As I move forward this year, I know that my work life will continue to shift into greater alignment - and with each step forward, I am able to see the incredible value of each step I've taken, perhaps most especially the difficult ones.  I am grateful for all the places where I have bumped against the questions of balance, alignment, integrity, and purpose.  Those questions have enabled me to be more present in those moments, and to grow from them.... and to make choices with ever greater clarity.

This week I got to play with another level of balance, as I brought my 'professional' skills into a community I care deeply about, and helped them move forward through an important piece of work - that for them is all about connection.  I see what is possible when I bring all of me together in service work, and I am excited about what is possible.

I don't know yet exactly what this year will look like, but I know it will be yet another layer of balance - of the inner and the outer.  Of bringing my voice to the work that I do, and sharing it.  You can count on more to come.

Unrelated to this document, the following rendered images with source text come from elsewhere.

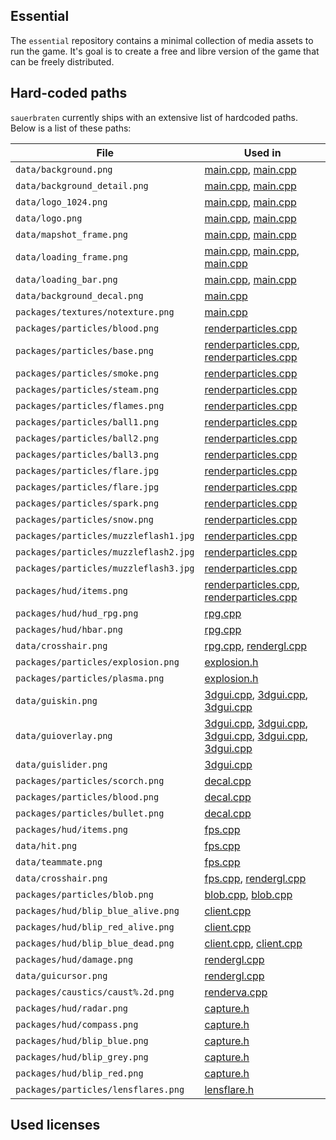 Essential
---------

The `essential` repository contains a minimal collection of media assets to run the game. It's goal is to create a free and libre version of the game that can be freely distributed.

## Hard-coded paths

`sauerbraten` currently ships with an extensive list of hardcoded paths. Below is a list of these paths:

| File | Used in |
| ---- | ------- |
| `data/background.png` | [main.cpp](https://github.com/tomatenquark/code/blob/master/src/engine/main.cpp#L223), [main.cpp](https://github.com/tomatenquark/code/blob/master/src/engine/main.cpp#L738) |
| `data/background_detail.png` | [main.cpp](https://github.com/tomatenquark/code/blob/master/src/engine/main.cpp#L228), [main.cpp](https://github.com/tomatenquark/code/blob/master/src/engine/main.cpp#L739) |
| `data/logo_1024.png` | [main.cpp](https://github.com/tomatenquark/code/blob/master/src/engine/main.cpp#L244), [main.cpp](https://github.com/tomatenquark/code/blob/master/src/engine/main.cpp#L737) |
| `data/logo.png` | [main.cpp](https://github.com/tomatenquark/code/blob/master/src/engine/main.cpp#L244), [main.cpp](https://github.com/tomatenquark/code/blob/master/src/engine/main.cpp#L422) |
| `data/mapshot_frame.png` | [main.cpp](https://github.com/tomatenquark/code/blob/master/src/engine/main.cpp#L286), [main.cpp](https://github.com/tomatenquark/code/blob/master/src/engine/main.cpp#L741) |
| `data/loading_frame.png` | [main.cpp](https://github.com/tomatenquark/code/blob/master/src/engine/main.cpp#L365), [main.cpp](https://github.com/tomatenquark/code/blob/master/src/engine/main.cpp#L422), [main.cpp](https://github.com/tomatenquark/code/blob/master/src/engine/main.cpp#L742) |
| `data/loading_bar.png` | [main.cpp](https://github.com/tomatenquark/code/blob/master/src/engine/main.cpp#L380), [main.cpp](https://github.com/tomatenquark/code/blob/master/src/engine/main.cpp#L743) |
| `data/background_decal.png` | [main.cpp](https://github.com/tomatenquark/code/blob/master/src/engine/main.cpp#L739) |
| `packages/textures/notexture.png` | [main.cpp](https://github.com/tomatenquark/code/blob/master/src/engine/main.cpp#L743) |
| `packages/particles/blood.png` | [renderparticles.cpp](https://github.com/tomatenquark/code/blob/master/src/engine/renderparticles.cpp#L860) |
| `packages/particles/base.png`| [renderparticles.cpp](https://github.com/tomatenquark/code/blob/master/src/engine/renderparticles.cpp#L861), [renderparticles.cpp](https://github.com/tomatenquark/code/blob/master/src/engine/renderparticles.cpp#L873) |
| `packages/particles/smoke.png`| [renderparticles.cpp](https://github.com/tomatenquark/code/blob/master/src/engine/renderparticles.cpp#L862) |
| `packages/particles/steam.png`| [renderparticles.cpp](https://github.com/tomatenquark/code/blob/master/src/engine/renderparticles.cpp#L863) |
| `packages/particles/flames.png`| [renderparticles.cpp](https://github.com/tomatenquark/code/blob/master/src/engine/renderparticles.cpp#L864) |
| `packages/particles/ball1.png`| [renderparticles.cpp](https://github.com/tomatenquark/code/blob/master/src/engine/renderparticles.cpp#L865) |
| `packages/particles/ball2.png`| [renderparticles.cpp](https://github.com/tomatenquark/code/blob/master/src/engine/renderparticles.cpp#L866) |
| `packages/particles/ball3.png`| [renderparticles.cpp](https://github.com/tomatenquark/code/blob/master/src/engine/renderparticles.cpp#L867) |
| `packages/particles/flare.jpg`| [renderparticles.cpp](https://github.com/tomatenquark/code/blob/master/src/engine/renderparticles.cpp#L867) |
| `packages/particles/flare.jpg`| [renderparticles.cpp](https://github.com/tomatenquark/code/blob/master/src/engine/renderparticles.cpp#L868) |
| `packages/particles/spark.png`| [renderparticles.cpp](https://github.com/tomatenquark/code/blob/master/src/engine/renderparticles.cpp#L872) |
| `packages/particles/snow.png`| [renderparticles.cpp](https://github.com/tomatenquark/code/blob/master/src/engine/renderparticles.cpp#L874) |
| `packages/particles/muzzleflash1.jpg`| [renderparticles.cpp](https://github.com/tomatenquark/code/blob/master/src/engine/renderparticles.cpp#L875) |
| `packages/particles/muzzleflash2.jpg`| [renderparticles.cpp](https://github.com/tomatenquark/code/blob/master/src/engine/renderparticles.cpp#L876) |
| `packages/particles/muzzleflash3.jpg`| [renderparticles.cpp](https://github.com/tomatenquark/code/blob/master/src/engine/renderparticles.cpp#L877) |
| `packages/hud/items.png`| [renderparticles.cpp](https://github.com/tomatenquark/code/blob/master/src/engine/renderparticles.cpp#L878), [renderparticles.cpp](https://github.com/tomatenquark/code/blob/master/src/engine/renderparticles.cpp#L878) |
| `packages/hud/hud_rpg.png` | [rpg.cpp](https://github.com/tomatenquark/code/blob/master/src/rpggame/rpg.cpp) |
| `packages/hud/hbar.png` | [rpg.cpp](https://github.com/tomatenquark/code/blob/master/src/rpggame/rpg.cpp#L181) |
| `data/crosshair.png` | [rpg.cpp](https://github.com/tomatenquark/code/blob/master/src/rpggame/rpg.cpp#L219), [rendergl.cpp](https://github.com/tomatenquark/code/blob/master/src/engine/rendergl.cpp#L2083) |
| `packages/particles/explosion.png` | [explosion.h](https://github.com/tomatenquark/code/blob/master/src/engine/explosion.h#L248) |
| `packages/particles/plasma.png` | [explosion.h](https://github.com/tomatenquark/code/blob/master/src/engine/explosion.h#L248) |
| `data/guiskin.png` | [3dgui.cpp](https://github.com/tomatenquark/code/blob/master/src/engine/3dgui.cpp#L824), [3dgui.cpp](https://github.com/tomatenquark/code/blob/master/src/engine/3dgui.cpp#L445), [3dgui.cpp](https://github.com/tomatenquark/code/blob/master/src/engine/3dgui.cpp#L824) |
| `data/guioverlay.png` | [3dgui.cpp](https://github.com/tomatenquark/code/blob/master/src/engine/3dgui.cpp#L344), [3dgui.cpp](https://github.com/tomatenquark/code/blob/master/src/engine/3dgui.cpp#L400), [3dgui.cpp](https://github.com/tomatenquark/code/blob/master/src/engine/3dgui.cpp#L445), [3dgui.cpp](https://github.com/tomatenquark/code/blob/master/src/engine/3dgui.cpp#L659), [3dgui.cpp](https://github.com/tomatenquark/code/blob/master/src/engine/3dgui.cpp#L746) |
| `data/guislider.png` | [3dgui.cpp](https://github.com/tomatenquark/code/blob/master/src/engine/3dgui.cpp#L757) |
| `packages/particles/scorch.png` | [decal.cpp](https://github.com/tomatenquark/code/blob/master/src/engine/decal.cpp#L588) |
| `packages/particles/blood.png` | [decal.cpp](https://github.com/tomatenquark/code/blob/master/src/engine/decal.cpp#L589) |
| `packages/particles/bullet.png` | [decal.cpp](https://github.com/tomatenquark/code/blob/master/src/engine/decal.cpp#L590) |
| `packages/hud/items.png` | [fps.cpp](https://github.com/tomatenquark/code/blob/master/src/fpsgame/fps.cpp#L759) |
| `data/hit.png` | [fps.cpp](https://github.com/tomatenquark/code/blob/master/src/fpsgame/fps.cpp#L1034) |
| `data/teammate.png` | [fps.cpp](https://github.com/tomatenquark/code/blob/master/src/fpsgame/fps.cpp#L1035) |
| `data/crosshair.png` | [fps.cpp](https://github.com/tomatenquark/code/blob/master/src/fpsgame/fps.cpp#L1036), [rendergl.cpp](https://github.com/tomatenquark/code/blob/master/src/engine/rendergl.cpp#L2083) |
| `packages/particles/blob.png` | [blob.cpp](https://github.com/tomatenquark/code/blob/master/src/engine/blob.cpp#L694), [blob.cpp](https://github.com/tomatenquark/code/blob/master/src/engine/blob.cpp#L695) |
| `packages/hud/blip_blue_alive.png` | [client.cpp](https://github.com/tomatenquark/code/blob/master/src/fpsgame/client.cpp#L75) |
| `packages/hud/blip_red_alive.png` | [client.cpp](https://github.com/tomatenquark/code/blob/master/src/fpsgame/client.cpp#L75) |
| `packages/hud/blip_blue_dead.png` | [client.cpp](https://github.com/tomatenquark/code/blob/master/src/fpsgame/client.cpp#L91), [client.cpp](https://github.com/tomatenquark/code/blob/master/src/fpsgame/client.cpp#L91) |
| `packages/hud/damage.png` | [rendergl.cpp](https://github.com/tomatenquark/code/blob/master/src/engine/rendergl.cpp#L2053) |
| `data/guicursor.png` | [rendergl.cpp](https://github.com/tomatenquark/code/blob/master/src/engine/rendergl.cpp#L2124) |
| `packages/caustics/caust%.2d.png` | [renderva.cpp](https://github.com/tomatenquark/code/blob/master/src/engine/renderva.cpp#L1434) |
| `packages/hud/radar.png` | [capture.h](https://github.com/tomatenquark/code/blob/master/src/fpsgame/capture.h#L478) |
| `packages/hud/compass.png` | [capture.h](https://github.com/tomatenquark/code/blob/master/src/fpsgame/capture.h#L481) |
| `packages/hud/blip_blue.png` | [capture.h](https://github.com/tomatenquark/code/blob/master/src/fpsgame/capture.h#L497) |
| `packages/hud/blip_grey.png` | [capture.h](https://github.com/tomatenquark/code/blob/master/src/fpsgame/capture.h#L505) |
| `packages/hud/blip_red.png` | [capture.h](https://github.com/tomatenquark/code/blob/master/src/fpsgame/capture.h#L508) |
| `packages/particles/lensflares.png` | [lensflare.h](https://github.com/tomatenquark/code/blob/master/src/engine/lensflare.h#L192) |


## Used licenses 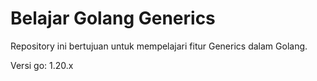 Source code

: # Belajar Golang Generics

Repository ini bertujuan untuk mempelajari fitur Generics dalam Golang.

Versi go: 1.20.x

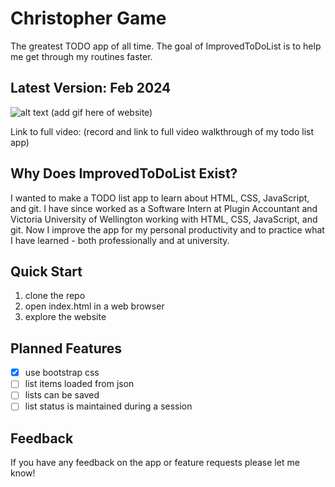 # Christopher Game
The greatest TODO app of all time. The goal of ImprovedToDoList is to help me get through my routines faster.

## Latest Version: Feb 2024
![alt text](https://github.com/christopher-jones-nz/ImprovedToDoList/blob/main/improved-to-do-list-feb-update.gif) (add gif here of website)

Link to full video: (record and link to full video walkthrough of my todo list app)

## Why Does ImprovedToDoList Exist?
I wanted to make a TODO list app to learn about HTML, CSS, JavaScript, and git. I have since worked as a Software Intern at Plugin Accountant and Victoria University of Wellington working with HTML, CSS, JavaScript, and git. Now I improve the app for my personal productivity and to practice what I have learned - both professionally and at university.

## Quick Start
1. clone the repo
2. open index.html in a web browser
3. explore the website

## Planned Features
- [x] use bootstrap css
- [ ] list items loaded from json
- [ ] lists can be saved
- [ ] list status is maintained during a session

## Feedback
If you have any feedback on the app or feature requests please let me know!
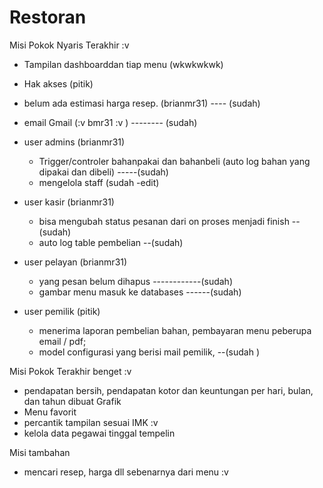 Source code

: Restoran
==============================================================================

Misi Pokok 
  Nyaris Terakhir :v

- Tampilan dashboarddan tiap menu (wkwkwkwk)
- Hak akses (pitik)
- belum ada estimasi harga resep. (brianmr31) ---- (sudah)
- email Gmail (:v bmr31 :v )               -------- (sudah)
- user admins (brianmr31)
     - Trigger/controler bahanpakai dan bahanbeli (auto log bahan yang dipakai dan dibeli) -----(sudah)
	 - mengelola staff (sudah -edit)
- user kasir (brianmr31)
     - bisa mengubah status pesanan dari on proses menjadi finish --(sudah) 
     - auto log table pembelian --(sudah)
     
- user pelayan (brianmr31)
    - yang pesan belum dihapus ------------(sudah)
    - gambar menu masuk ke databases ------(sudah)
- user pemilik (pitik)
    - menerima laporan pembelian bahan, pembayaran menu peberupa email / pdf;
    - model configurasi yang berisi mail pemilik, --(sudah )

Misi Pokok
  Terakhir benget :v 

- pendapatan bersih, pendapatan kotor dan keuntungan per hari, bulan, dan tahun dibuat Grafik
- Menu favorit 
- percantik tampilan sesuai IMK :v 
- kelola data pegawai tinggal tempelin
	 
Misi tambahan 
- mencari resep, harga dll sebenarnya dari menu :v 
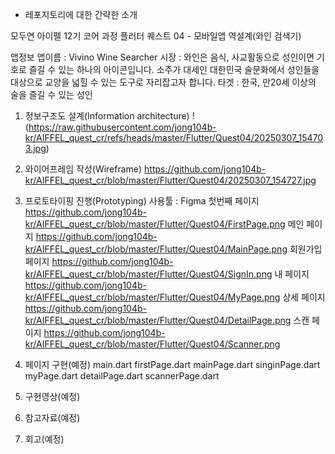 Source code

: * 레포지토리에 대한 간략한 소개

모두연 아이펠 12기 코어 과정 플러터 퀘스트 04 - 모바일앱 역설계(와인 검색기)

앱정보
앱이름 : Vivino Wine Searcher
시장 : 와인은 음식, 사교활동으로 성인이면 기호로 즐길 수 있는 하나의 아이콘입니다. 
소주가 대세인 대한민국 술문화에서 성인들을 대상으로 교양을 넓힐 수 있는 도구로 자리잡고자 합니다.
타겟 : 한국, 만20세 이상의 술을 즐길 수 있는 성인

1. 정보구조도 설계(Information architecture)
!(https://raw.githubusercontent.com/jong104b-kr/AIFFEL_quest_cr/refs/heads/master/Flutter/Quest04/20250307_154703.jpg)

3. 와이어프레임 작성(Wireframe)
https://github.com/jong104b-kr/AIFFEL_quest_cr/blob/master/Flutter/Quest04/20250307_154727.jpg

4. 프로토타이핑 진행(Prototyping)
사용툴 : Figma
첫번째 페이지
https://github.com/jong104b-kr/AIFFEL_quest_cr/blob/master/Flutter/Quest04/FirstPage.png
메인 페이지
https://github.com/jong104b-kr/AIFFEL_quest_cr/blob/master/Flutter/Quest04/MainPage.png
회원가입 페이지
https://github.com/jong104b-kr/AIFFEL_quest_cr/blob/master/Flutter/Quest04/SignIn.png
내 페이지
https://github.com/jong104b-kr/AIFFEL_quest_cr/blob/master/Flutter/Quest04/MyPage.png
상세 페이지
https://github.com/jong104b-kr/AIFFEL_quest_cr/blob/master/Flutter/Quest04/DetailPage.png
스캔 페이지
https://github.com/jong104b-kr/AIFFEL_quest_cr/blob/master/Flutter/Quest04/Scanner.png

5. 페이지 구현(예정)
main.dart
firstPage.dart
mainPage.dart
singinPage.dart
myPage.dart
detailPage.dart
scannerPage.dart

6. 구현영상(예정)
7. 참고자료(예정)
8. 회고(예정)

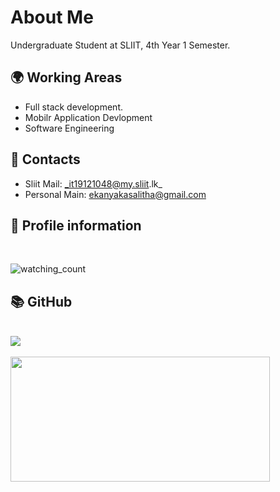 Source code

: # About Me 

Undergraduate Student at SLIIT, 4th Year 1 Semester.

## 🌍 Working Areas

-  Full stack development.
-  Mobilr Application Devlopment 
-  Software Engineering 

## 📳 Contacts

-  Sliit Mail: _it19121048@my.sliit.lk_ 
-  Personal Main: ekanyakasalitha@gmail.com

## 🧑 Profile information
<br>

<img src="https://komarev.com/ghpvc/?username=SalithaEkanayaka123&color=brightgreen" alt="watching_count" />&nbsp;

## 📚 GitHub
<br>

<a href="https://github.com/SalithaEkanayaka123/SalithaEkanayaka123">
  <img align="center" src="https://github-readme-stats.vercel.app/api?username=SalithaEkanayaka123&show_icons=true&theme=vue-dark&count_private=true" />
</a>
<br><br>
<a href="https://github.com/SalithaEkanayaka123/SalithaEkanayaka123">
  <img width='415' height='200' align="center" src="https://github-readme-stats.vercel.app/api/top-langs/?username=SalithaEkanayaka123&layout=compact&theme=vue-dark" />
</a>
<br><br>




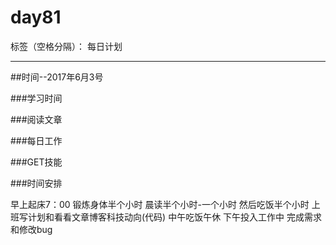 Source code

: # day81

标签（空格分隔）： 每日计划

---
##时间--2017年6月3号

###学习时间<br>


###阅读文章<br>


###每日工作<br>


###GET技能

###时间安排

早上起床7：00
锻炼身体半个小时   晨读半个小时-一个小时
然后吃饭半个小时
上班写计划和看看文章博客科技动向(代码)
中午吃饭午休
下午投入工作中  完成需求和修改bug

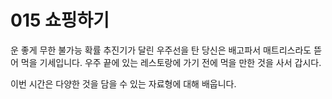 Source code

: # 015 쇼핑하기

운 좋게 무한 불가능 확률 추진기가 달린 우주선을 탄 당신은 배고파서 매트리스라도 뜯어 먹을 기세입니다. 우주 끝에 있는 레스토랑에 가기 전에 먹을 만한 것을 사서 갑시다.

이번 시간은 다양한 것을 담을 수 있는 자료형에 대해 배웁니다.
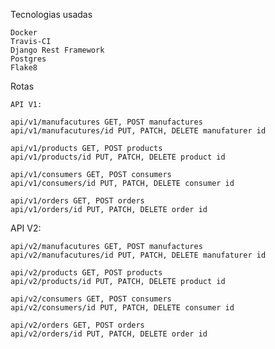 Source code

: Tecnologias usadas

    Docker
    Travis-CI
    Django Rest Framework
    Postgres
    Flake8
    
Rotas
   
    API V1:
    
    api/v1/manufacutures GET, POST manufactures
    api/v1/manufacutures/id PUT, PATCH, DELETE manufaturer id
    
    api/v1/products GET, POST products
    api/v1/products/id PUT, PATCH, DELETE product id
    
    api/v1/consumers GET, POST consumers
    api/v1/consumers/id PUT, PATCH, DELETE consumer id
    
    api/v1/orders GET, POST orders
    api/v1/orders/id PUT, PATCH, DELETE order id

API V2:

    api/v2/manufacutures GET, POST manufactures
    api/v2/manufacutures/id PUT, PATCH, DELETE manufaturer id
    
    api/v2/products GET, POST products
    api/v2/products/id PUT, PATCH, DELETE product id
    
    api/v2/consumers GET, POST consumers
    api/v2/consumers/id PUT, PATCH, DELETE consumer id
    
    api/v2/orders GET, POST orders
    api/v2/orders/id PUT, PATCH, DELETE order id
    
   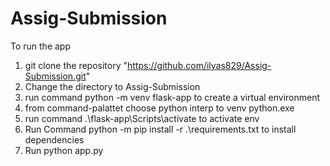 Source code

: # Assig-Submission

To run the app 
1. git clone the repository "https://github.com/ilyas829/Assig-Submission.git"
2. Change the directory to Assig-Submission
3. run command python -m venv flask-app to create a virtual environment
4. from command-palattet choose python interp to venv python.exe
5. run command   .\flask-app\Scripts\activate  to activate env
6. Run Command python -m pip install -r .\requirements.txt to install dependencies
7. Run python app.py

Wednesday, December 15, 2010

Three Weeks in India. I can go home now.

 The last time I saw my 'boss' before I headed off to India, he said to me, half-jokingly,  "please promise you'll stay at least three weeks?"  I know that he's never been to India, but I think in that moment he suddenly had some deep connection with the immensity of this journey he was sending me on.  And he's a wise, wise, man.
Because at the 3 day mark I was ready to pack it in, but I couldn't, because I promised.  At the week and a half mark, I was SOOO ready to come home!  But I couldn't.  Because I promised. And at the two and half week mark . . . yep, you guessed it:  I want my mommy, and I want to go home.  But . . .I bet you know what's coming: I promised.  So, here I am at the three week mark, and I can go home now, because I've kept my promise.

Funny enough, now that I have the choice, I'm ready to stick around and really experience this place. I don't know how Peter picked 'three weeks' as the magic number, but it appears to be just that.  The last week has been an emotional roller-coaster, dominated by frustration, impatience and irritability.  (To all my friends and family who have borne witness and listened to me vent, Peter and I thank you.) Something shifted last night as I slept, and I awoke softened, more open, more able to see what is . . .and what's possible. 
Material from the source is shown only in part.